THE PROBLEM
Search the entries below for the word "involution" and copy each line that has it.

(Source texts of formatted documents)

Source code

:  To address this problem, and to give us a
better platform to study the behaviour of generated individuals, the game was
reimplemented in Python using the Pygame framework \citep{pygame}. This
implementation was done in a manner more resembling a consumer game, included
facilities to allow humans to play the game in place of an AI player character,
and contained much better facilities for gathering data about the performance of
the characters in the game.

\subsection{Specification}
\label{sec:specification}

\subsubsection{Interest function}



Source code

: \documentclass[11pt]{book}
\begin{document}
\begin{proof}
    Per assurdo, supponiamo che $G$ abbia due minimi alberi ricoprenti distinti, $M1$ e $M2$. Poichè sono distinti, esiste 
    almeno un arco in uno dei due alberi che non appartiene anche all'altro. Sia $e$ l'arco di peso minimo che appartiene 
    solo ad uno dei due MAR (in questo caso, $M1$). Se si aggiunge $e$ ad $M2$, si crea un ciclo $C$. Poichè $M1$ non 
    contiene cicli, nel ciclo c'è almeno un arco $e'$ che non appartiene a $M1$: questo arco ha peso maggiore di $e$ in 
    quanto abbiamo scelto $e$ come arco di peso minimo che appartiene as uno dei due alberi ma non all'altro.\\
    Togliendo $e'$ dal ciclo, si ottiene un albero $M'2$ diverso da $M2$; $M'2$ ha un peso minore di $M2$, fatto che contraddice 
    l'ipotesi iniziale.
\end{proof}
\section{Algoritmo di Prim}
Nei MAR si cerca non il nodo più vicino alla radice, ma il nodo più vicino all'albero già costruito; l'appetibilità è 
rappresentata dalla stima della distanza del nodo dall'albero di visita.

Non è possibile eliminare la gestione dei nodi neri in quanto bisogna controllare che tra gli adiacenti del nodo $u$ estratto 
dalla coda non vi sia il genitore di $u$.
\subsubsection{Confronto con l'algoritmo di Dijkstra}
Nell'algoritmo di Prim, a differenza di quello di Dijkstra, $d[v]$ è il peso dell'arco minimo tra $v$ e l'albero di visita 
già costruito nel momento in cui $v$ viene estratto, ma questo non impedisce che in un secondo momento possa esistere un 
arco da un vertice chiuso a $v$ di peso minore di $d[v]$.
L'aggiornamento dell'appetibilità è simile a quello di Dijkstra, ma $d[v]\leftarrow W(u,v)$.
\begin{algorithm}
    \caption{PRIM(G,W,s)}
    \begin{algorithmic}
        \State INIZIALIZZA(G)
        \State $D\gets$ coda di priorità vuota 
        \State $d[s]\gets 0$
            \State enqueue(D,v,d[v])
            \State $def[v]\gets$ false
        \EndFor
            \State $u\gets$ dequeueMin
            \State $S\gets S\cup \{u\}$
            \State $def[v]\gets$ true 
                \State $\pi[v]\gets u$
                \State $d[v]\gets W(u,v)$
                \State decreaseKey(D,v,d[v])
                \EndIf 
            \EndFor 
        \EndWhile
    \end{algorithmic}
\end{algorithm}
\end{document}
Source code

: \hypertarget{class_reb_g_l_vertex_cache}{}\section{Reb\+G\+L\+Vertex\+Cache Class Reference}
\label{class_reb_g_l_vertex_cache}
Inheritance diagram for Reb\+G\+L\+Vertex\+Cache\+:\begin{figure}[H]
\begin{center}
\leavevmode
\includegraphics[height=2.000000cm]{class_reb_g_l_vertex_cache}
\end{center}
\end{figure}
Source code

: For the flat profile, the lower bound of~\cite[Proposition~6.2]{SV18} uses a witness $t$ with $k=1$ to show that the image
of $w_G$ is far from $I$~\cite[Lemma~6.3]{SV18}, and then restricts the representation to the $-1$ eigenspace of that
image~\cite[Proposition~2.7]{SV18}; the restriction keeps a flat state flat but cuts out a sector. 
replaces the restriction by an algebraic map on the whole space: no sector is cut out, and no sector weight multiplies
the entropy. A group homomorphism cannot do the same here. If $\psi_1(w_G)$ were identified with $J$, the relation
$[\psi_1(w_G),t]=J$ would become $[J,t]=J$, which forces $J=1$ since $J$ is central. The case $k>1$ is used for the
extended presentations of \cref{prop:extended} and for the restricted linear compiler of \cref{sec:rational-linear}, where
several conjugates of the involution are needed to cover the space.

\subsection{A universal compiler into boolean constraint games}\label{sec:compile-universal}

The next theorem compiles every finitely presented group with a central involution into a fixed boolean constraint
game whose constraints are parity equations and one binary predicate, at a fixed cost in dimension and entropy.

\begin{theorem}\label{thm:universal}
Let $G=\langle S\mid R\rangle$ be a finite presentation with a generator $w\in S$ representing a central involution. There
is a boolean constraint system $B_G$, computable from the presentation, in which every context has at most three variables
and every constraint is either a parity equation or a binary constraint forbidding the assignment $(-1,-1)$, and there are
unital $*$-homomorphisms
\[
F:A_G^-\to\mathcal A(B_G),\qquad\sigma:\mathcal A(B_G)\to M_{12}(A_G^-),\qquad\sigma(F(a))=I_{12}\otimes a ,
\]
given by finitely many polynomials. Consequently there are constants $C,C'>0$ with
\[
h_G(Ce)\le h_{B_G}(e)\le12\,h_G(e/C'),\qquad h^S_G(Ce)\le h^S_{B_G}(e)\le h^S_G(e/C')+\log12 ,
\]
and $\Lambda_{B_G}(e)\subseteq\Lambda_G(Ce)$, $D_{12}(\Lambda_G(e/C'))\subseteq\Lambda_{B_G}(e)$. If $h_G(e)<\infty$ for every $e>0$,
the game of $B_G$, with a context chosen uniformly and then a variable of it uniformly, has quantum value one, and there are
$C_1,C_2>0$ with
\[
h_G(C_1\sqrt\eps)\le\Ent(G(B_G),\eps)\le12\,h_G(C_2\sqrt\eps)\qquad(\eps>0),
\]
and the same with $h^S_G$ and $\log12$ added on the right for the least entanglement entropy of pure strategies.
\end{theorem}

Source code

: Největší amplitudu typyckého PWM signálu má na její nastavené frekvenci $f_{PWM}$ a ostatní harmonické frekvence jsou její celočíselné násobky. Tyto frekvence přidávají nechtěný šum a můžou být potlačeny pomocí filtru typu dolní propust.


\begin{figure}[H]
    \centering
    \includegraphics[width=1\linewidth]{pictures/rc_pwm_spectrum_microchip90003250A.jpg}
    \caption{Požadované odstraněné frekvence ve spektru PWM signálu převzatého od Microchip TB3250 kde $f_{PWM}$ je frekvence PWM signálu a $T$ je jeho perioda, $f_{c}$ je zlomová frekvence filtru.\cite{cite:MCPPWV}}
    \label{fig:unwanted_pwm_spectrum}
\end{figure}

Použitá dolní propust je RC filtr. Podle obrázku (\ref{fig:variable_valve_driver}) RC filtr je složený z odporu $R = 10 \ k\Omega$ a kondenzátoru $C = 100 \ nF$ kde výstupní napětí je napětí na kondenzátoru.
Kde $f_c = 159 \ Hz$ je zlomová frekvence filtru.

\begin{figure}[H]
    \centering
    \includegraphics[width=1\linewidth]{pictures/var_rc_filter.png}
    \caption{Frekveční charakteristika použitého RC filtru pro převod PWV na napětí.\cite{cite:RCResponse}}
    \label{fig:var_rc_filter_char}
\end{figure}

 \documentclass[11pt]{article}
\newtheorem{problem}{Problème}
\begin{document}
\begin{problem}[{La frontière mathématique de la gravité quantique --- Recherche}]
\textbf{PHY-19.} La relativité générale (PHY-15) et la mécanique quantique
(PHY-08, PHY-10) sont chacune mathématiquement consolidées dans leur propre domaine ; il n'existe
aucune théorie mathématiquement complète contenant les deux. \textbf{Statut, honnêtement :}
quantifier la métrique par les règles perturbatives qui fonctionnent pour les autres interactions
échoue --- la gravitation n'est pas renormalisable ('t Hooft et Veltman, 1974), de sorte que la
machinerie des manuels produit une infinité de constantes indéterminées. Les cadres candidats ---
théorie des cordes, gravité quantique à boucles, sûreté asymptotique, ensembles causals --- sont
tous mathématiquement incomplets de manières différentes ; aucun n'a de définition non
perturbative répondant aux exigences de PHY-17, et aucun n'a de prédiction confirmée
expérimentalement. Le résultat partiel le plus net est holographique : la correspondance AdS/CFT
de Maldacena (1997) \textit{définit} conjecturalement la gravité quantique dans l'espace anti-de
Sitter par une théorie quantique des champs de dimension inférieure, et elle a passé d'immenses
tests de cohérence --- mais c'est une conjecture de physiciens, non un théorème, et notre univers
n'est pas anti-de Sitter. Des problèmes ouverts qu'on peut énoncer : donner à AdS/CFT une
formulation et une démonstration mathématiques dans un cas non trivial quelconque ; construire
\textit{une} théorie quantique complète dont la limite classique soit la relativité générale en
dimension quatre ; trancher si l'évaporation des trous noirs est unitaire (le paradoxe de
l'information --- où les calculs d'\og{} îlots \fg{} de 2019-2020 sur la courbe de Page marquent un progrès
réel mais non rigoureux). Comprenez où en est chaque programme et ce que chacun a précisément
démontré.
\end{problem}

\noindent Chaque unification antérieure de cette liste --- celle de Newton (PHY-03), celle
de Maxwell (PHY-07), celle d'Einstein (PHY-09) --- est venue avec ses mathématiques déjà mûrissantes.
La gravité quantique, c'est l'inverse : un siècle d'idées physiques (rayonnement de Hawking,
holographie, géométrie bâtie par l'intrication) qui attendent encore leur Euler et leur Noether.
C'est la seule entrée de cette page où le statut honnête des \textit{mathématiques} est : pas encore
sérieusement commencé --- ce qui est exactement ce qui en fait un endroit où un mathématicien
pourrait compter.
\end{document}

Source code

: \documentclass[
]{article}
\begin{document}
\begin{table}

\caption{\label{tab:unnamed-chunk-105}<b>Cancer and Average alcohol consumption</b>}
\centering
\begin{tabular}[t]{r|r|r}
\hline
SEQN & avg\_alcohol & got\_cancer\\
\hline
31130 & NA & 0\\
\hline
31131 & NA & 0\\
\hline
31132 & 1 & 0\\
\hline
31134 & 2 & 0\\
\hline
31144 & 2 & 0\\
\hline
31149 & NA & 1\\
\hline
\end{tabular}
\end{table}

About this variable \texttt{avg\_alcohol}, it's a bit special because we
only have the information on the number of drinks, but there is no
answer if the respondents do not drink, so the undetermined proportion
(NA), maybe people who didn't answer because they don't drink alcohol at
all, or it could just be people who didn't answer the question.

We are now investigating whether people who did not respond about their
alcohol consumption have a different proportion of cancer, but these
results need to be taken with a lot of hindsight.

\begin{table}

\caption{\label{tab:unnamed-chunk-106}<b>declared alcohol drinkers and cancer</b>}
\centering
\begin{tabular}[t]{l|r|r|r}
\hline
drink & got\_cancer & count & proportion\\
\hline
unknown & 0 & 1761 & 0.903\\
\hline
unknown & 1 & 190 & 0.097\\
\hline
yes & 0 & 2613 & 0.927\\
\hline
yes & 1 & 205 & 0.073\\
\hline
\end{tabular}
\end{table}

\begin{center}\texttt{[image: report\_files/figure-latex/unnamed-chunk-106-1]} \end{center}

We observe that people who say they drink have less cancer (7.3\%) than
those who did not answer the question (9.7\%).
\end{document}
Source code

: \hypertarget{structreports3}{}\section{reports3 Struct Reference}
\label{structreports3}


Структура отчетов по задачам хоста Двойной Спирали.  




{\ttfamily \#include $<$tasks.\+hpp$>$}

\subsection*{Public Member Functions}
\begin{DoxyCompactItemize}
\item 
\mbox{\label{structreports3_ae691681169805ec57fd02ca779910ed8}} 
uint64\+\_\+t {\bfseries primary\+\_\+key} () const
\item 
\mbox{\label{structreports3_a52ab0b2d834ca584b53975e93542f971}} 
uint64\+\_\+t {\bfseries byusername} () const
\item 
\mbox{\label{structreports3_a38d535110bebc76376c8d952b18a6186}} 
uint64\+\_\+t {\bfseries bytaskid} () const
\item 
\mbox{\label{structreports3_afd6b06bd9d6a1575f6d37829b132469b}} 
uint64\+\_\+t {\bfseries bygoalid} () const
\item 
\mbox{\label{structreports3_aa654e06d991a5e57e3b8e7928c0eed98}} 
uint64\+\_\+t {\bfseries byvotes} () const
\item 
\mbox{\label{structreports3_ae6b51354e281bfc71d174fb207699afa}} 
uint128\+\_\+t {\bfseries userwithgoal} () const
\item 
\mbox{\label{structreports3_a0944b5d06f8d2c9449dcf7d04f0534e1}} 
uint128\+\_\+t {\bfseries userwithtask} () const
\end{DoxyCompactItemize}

ANSWER TO THIS EXERCISE
several conjugates of the involution are needed to cover the space.
The next theorem compiles every finitely presented group with a central involution into a fixed boolean constraint
Let $G=\langle S\mid R\rangle$ be a finite presentation with a generator $w\in S$ representing a central involution. There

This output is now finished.